I will start with a little note on large scale graph processing, as described in the paper “One Trillion Edges: Graph Processing at Facebook Scale”.
Graph processing tasks are very common in analyzing various kinds of data, such as network topology of interconnection of people. Social media imposes challenges for such systems and algorithms due to the sheer amount of data. For instance, Facebook has more than 1.39 billion registered users and each users can represented by a vertex in a graph, making the graph consist of billions or even a trillion edges. This explains Facebook’s high interest in large scale graph processing systems.

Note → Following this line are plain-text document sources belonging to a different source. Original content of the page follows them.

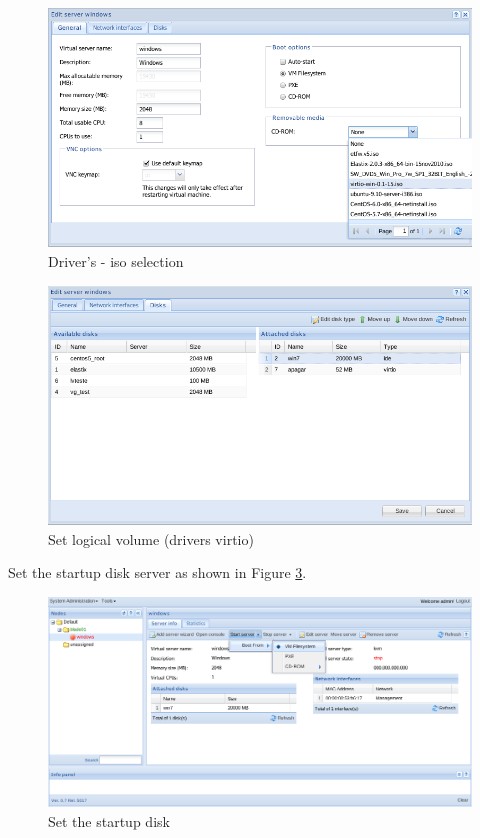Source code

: \begin{figure}[H]
	\begin{center}
	\includegraphics[scale=0.5]{screenshots/virtio/virtio_4.png}
	\caption{Driver's - iso selection}
	\label{fig:virtio4}
	\end{center}
\end{figure}

\begin{figure}[H]
	\begin{center}
	\includegraphics[scale=0.5]{screenshots/virtio/virtio_7.png}
	\caption{Set logical volume (drivers virtio)}
	\label{fig:virtio7}
	\end{center}
\end{figure}

Set the startup disk server as shown in Figure \ref{fig:virtio5}.

\begin{figure}[H]
	\begin{center}
	\includegraphics[scale=0.5]{screenshots/virtio/virtio_5.png}
	\caption{Set the startup disk}
	\label{fig:virtio5}
	\end{center}
\end{figure}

Researchers at Facebook investigated a number of existing frameworks and systems for graph processing on the large scale and realized that none of the existing approaches were capable of handling the graphs of the Facebook scale. Thus, they decided to take action and develop a system adequate for the needs of the company. The result of their work was a significant contribution to the Apache Giraph project, greatly improving its performance and scalability.
Apache Giraph was chosen as the basis of Facebook’s graph processing system for a number of reasons:
- Good initial performance compared to the competing products
- Giraph is written in Java and facilitates the use of existing MapReduce infrastructure
- Ease of debugging due to the underlying graph processing mode used
Facebook introduced many significant improvements to the Apache Giraph project both in terms of functionality and performance. Among the changes are the ability to use multiple sources for vertex and edge data, more fine-grained parallelism, memory utilization optimizations, addition of a more refined worker phases and introduction of centralized master computation.

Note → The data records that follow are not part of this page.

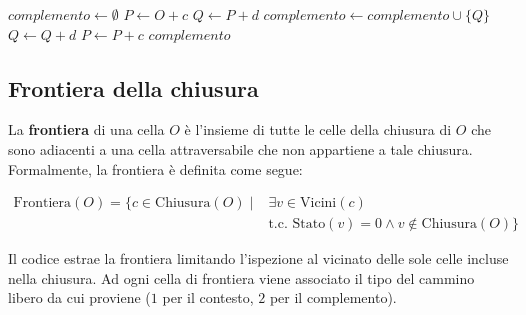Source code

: \begin{algorithm}[H]
\caption{Calcolo del complemento (celle raggiungibili solo con cammini liberi di tipo 2)}
\label{alg:calcola_complemento}
\begin{algorithmic}[1]
    \State $complemento \leftarrow \emptyset$
            \State $P \leftarrow O + c$
                \State {}
                \State $Q \leftarrow P + d$
                        \State $complemento \leftarrow complemento \cup \{Q\}$
                    \EndIf
                    \State $Q \leftarrow Q + d$
                \EndWhile
                \State $P \leftarrow P + c$
            \EndWhile
        \EndFor
    \EndFor
    \State \Return $complemento$
\EndProcedure
\end{algorithmic}
\end{algorithm}

\subsection{Frontiera della chiusura}

La \textbf{frontiera} di una cella $O$ è l'insieme di tutte le celle della chiusura di $O$ che sono adiacenti a una cella attraversabile che non appartiene a tale chiusura. Formalmente, la frontiera è definita come segue:

\begin{equation}
\begin{aligned}
\text{Frontiera}(O) = \{ c \in \text{Chiusura}(O) \mid {} & \exists v \in \text{Vicini}(c) \\
& \text{t.c. } \text{Stato}(v) = 0 \land v \notin \text{Chiusura}(O) \}
\end{aligned}
\label{eq:frontiera}
\end{equation}

Il codice estrae la frontiera limitando l'ispezione al vicinato delle sole celle incluse nella chiusura. Ad ogni cella di frontiera viene associato il tipo del cammino libero da cui proviene ($1$ per il contesto, $2$ per il complemento).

Ability to use multiple sources for the input data is important for many large scale users, as the data required for a graph may originate from different sources or stored on various hardware and software stacks. Such feature, although not directly affecting the graph computation, can significantly reduce the time needed to load the graph structure by eliminating the need of data aggregation jobs that bring data from multiple sources into one storage infrastructure.

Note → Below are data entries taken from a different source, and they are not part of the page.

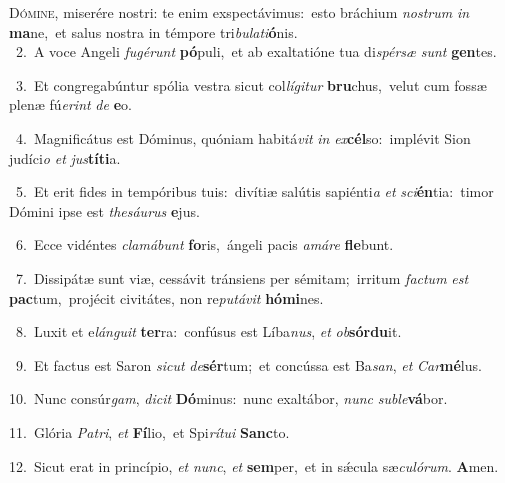 \lettrine{\initial\textcolor{\initialcolor}{D}}{ómine,} miserére nostri: te enim exspectávimus:~\dagger esto bráchium \textit{nos}\-\textit{trum} \textit{in} \textbf{ma}\-ne,~\star et salus nostra in témpore tri\-\textit{bu}\-\textit{la}\textit{ti}\textbf{ó}nis.\\
{\numbfont\textcolor{\numbcolor}{~2.}}~A voce Angeli \textit{fu}\-\textit{gé}\textit{runt} \textbf{pó}\-puli,~\star et ab exaltatióne tua di\-\textit{spér}\-\textit{sæ} \textit{sunt} \textbf{gen}\-tes.\par
{\numbfont\textcolor{\numbcolor}{~3.}}~Et congregabúntur spólia vestra sicut col\-\textit{lí}\-\textit{gi}\textit{tur} \textbf{bru}\-chus,~\star velut cum fossæ plenæ fú\-\textit{e}\-\textit{rint} \textit{de} \textbf{e}\-o.\par
{\numbfont\textcolor{\numbcolor}{~4.}}~Magnificátus est Dóminus, quóniam habitá\textit{vit} \textit{in} \textit{ex}\-\textbf{cél}so:~\star implévit Sion judíci\textit{o} \textit{et} \textit{jus}\-\textbf{tí}\textbf{ti}a.\par
{\numbfont\textcolor{\numbcolor}{~5.}}~Et erit fides in tempóribus tuis:~\dagger divítiæ salútis sapiénti\textit{a} \textit{et} \textit{sci}\-\textbf{én}tia:~\star timor Dómini ipse est \textit{the}\-\textit{sáu}\textit{rus} \textbf{e}\-jus.\par
{\numbfont\textcolor{\numbcolor}{~6.}}~Ecce vidéntes \textit{cla}\-\textit{má}\textit{bunt} \textbf{fo}\-ris,~\star ángeli pacis \textit{a}\-\textit{má}\textit{re} \textbf{fle}\-bunt.\par
{\numbfont\textcolor{\numbcolor}{~7.}}~Dissipátæ sunt viæ, cessávit tránsiens per sémitam;~\dagger irritum \textit{fac}\-\textit{tum} \textit{est} \textbf{pac}\-tum,~\star projécit civitátes, non re\-\textit{pu}\-\textit{tá}\textit{vit} \textbf{hó}\-\textbf{mi}nes.\par
{\numbfont\textcolor{\numbcolor}{~8.}}~Luxit et e\-\textit{lán}\-\textit{gu}\textit{it} \textbf{ter}\-ra:~\star confúsus est Líba\-\textit{nus}\-, \textit{et} \textit{ob}\-\textbf{sór}\textbf{du}it.\par
{\numbfont\textcolor{\numbcolor}{~9.}}~Et factus est Saron \textit{sic}\-\textit{ut} \textit{de}\-\textbf{sér}tum;~\star et concússa est Ba\-\textit{san}\-, \textit{et} \textit{Car}\-\textbf{mé}lus.\par
{\numbfont\textcolor{\numbcolor}{10.}}~Nunc consúr\-\textit{gam}\-, \textit{di}\-\textit{cit} \textbf{Dó}\-minus:~\star nunc exaltábor, \textit{nunc} \textit{sub}\-\textit{le}\textbf{vá}bor.\par
{\numbfont\textcolor{\numbcolor}{11.}}~Glória \textit{Pa}\-\textit{tri}, \textit{et} \textbf{Fí}\-lio,~\star et Spi\-\textit{rí}\-\textit{tu}\textit{i} \textbf{Sanc}\-to.\par
{\numbfont\textcolor{\numbcolor}{12.}}~Sicut erat in princípio, \textit{et} \textit{nunc}\-, \textit{et} \textbf{sem}\-per,~\star et in sǽcula sæ\-\textit{cu}\-\textit{ló}\textit{rum}. \textbf{A}\-men.\par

One of the performance improvements was in how the system handles parallelism. Since Apache Giraph is built on top of the MapReduce framework, the only way to provide more parallelism to the computation in early versions of the system was by increasing the number of worker nodes. Facebook changed Giraph to allow more fine grained parallelism on the work node level by allowing each worker execute tasks with multiple threads thus better utilizing multiple CPUs available on the worker machines. Such model introduces a second level of parallelism, so in addition to running multiple workers, each workers can handle its own parallel execution. Although such model allows for more fine-grained tune up of the system and improvements in hardware utilization, it reduces the overall maintainability of the system and makes development and debugging more complicated due to the existence of two distinct parallel execution mechanisms.
Apache Giraph is based on the Bulk Synchronous Processing (BSP) model of parallel computations. Although the model is widely used in many applications, Facebook introduced many extensions to it in the Apache Giraph Project. In particular, the addition of additional compute stages allows for a better code management and overall structure and allows for better optimization of the tasks executing in the system. Master computation enables users to perform certain centralized computation in predefined time intervals. Such master computation is useful when a certain piece of code needs to execute only once and does not need to run on the worker nodes, since master can communicate the results to the workers. In addition, master node computation allows for some synchronization between the nodes, because it relies on the clock of only the master machine to run. As such it allows to partially address, the clock skew problem in worker machines, although such synchronization is still very coarse.
Performance of the Apache Giraph was tested against Apache Hive tasks in the PageRank, label propagation and computing friends of friends score running on the same infrastructure. All of these algorithms showed significant improvements in CPU time and elapsed time as perceived by user when executed using on the Apache Giraph stack compared to Hive. Unfortunately, no comparison with other specialized graph processing systems was provided, so it is not clear how it fares against the major competition. But the fact that a PageRank algorithm was able to run over one trillion edges in less than 3 minutes per iteration on 200 machines sounds impressive.